#### What you should do:
Out of all the lines below, count those with the word "field". Give the number only.

▼▼▼

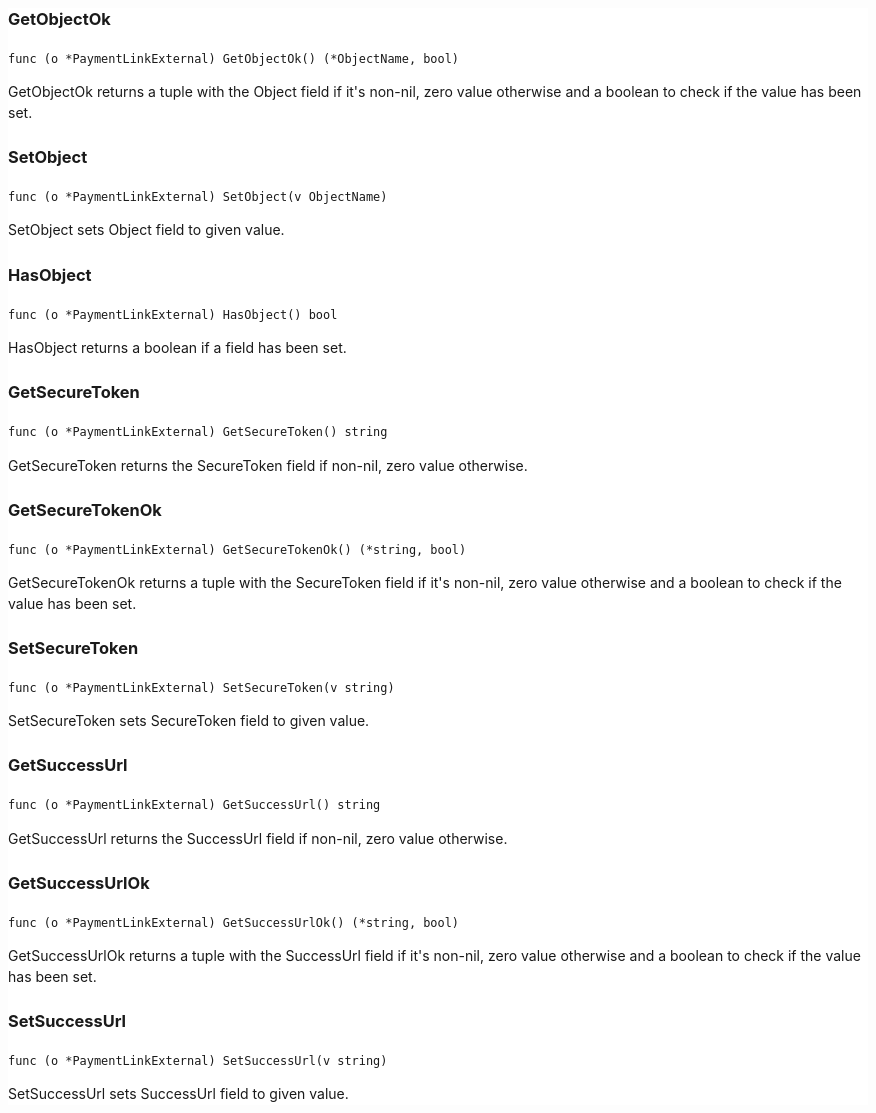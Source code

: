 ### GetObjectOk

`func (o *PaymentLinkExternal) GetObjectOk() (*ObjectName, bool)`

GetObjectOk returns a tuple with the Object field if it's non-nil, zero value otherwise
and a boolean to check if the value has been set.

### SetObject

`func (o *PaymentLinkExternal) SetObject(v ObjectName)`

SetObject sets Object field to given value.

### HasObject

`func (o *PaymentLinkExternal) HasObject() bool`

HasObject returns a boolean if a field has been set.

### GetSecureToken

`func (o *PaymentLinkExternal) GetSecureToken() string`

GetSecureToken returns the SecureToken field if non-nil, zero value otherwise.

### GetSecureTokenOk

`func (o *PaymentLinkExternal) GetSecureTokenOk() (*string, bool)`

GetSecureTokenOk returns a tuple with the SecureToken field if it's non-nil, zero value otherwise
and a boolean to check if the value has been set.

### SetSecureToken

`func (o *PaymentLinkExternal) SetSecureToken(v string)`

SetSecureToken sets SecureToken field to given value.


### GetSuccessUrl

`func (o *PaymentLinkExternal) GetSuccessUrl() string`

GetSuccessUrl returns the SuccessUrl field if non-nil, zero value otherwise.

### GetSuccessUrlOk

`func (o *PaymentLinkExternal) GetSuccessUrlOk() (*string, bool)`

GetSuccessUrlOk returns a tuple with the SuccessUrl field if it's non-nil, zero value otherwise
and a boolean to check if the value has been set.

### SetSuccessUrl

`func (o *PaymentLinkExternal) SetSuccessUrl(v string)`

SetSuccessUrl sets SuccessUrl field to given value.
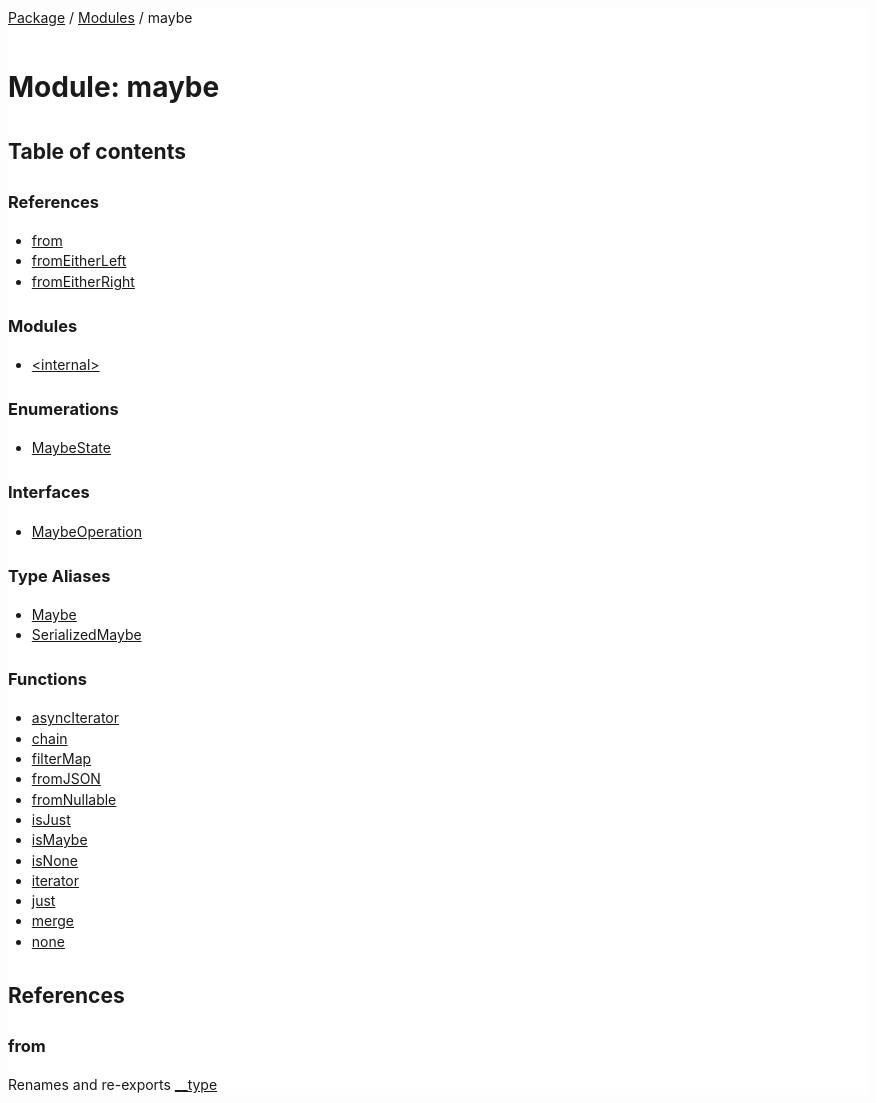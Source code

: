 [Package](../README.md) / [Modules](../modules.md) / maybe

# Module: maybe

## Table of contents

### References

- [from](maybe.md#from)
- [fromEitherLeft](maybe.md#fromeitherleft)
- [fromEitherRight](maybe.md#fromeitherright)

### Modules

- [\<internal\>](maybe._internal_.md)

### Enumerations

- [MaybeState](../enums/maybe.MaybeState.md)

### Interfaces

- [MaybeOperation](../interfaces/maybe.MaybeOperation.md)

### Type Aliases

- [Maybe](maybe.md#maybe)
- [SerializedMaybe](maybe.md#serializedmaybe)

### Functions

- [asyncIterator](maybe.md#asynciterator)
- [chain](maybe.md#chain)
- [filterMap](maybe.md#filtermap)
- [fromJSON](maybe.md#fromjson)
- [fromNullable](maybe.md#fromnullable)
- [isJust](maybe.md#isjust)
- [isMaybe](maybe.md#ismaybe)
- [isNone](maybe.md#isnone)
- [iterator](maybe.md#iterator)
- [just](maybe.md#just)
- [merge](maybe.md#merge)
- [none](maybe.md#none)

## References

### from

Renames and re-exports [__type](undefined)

▲▲▲

#### Expected answer:
9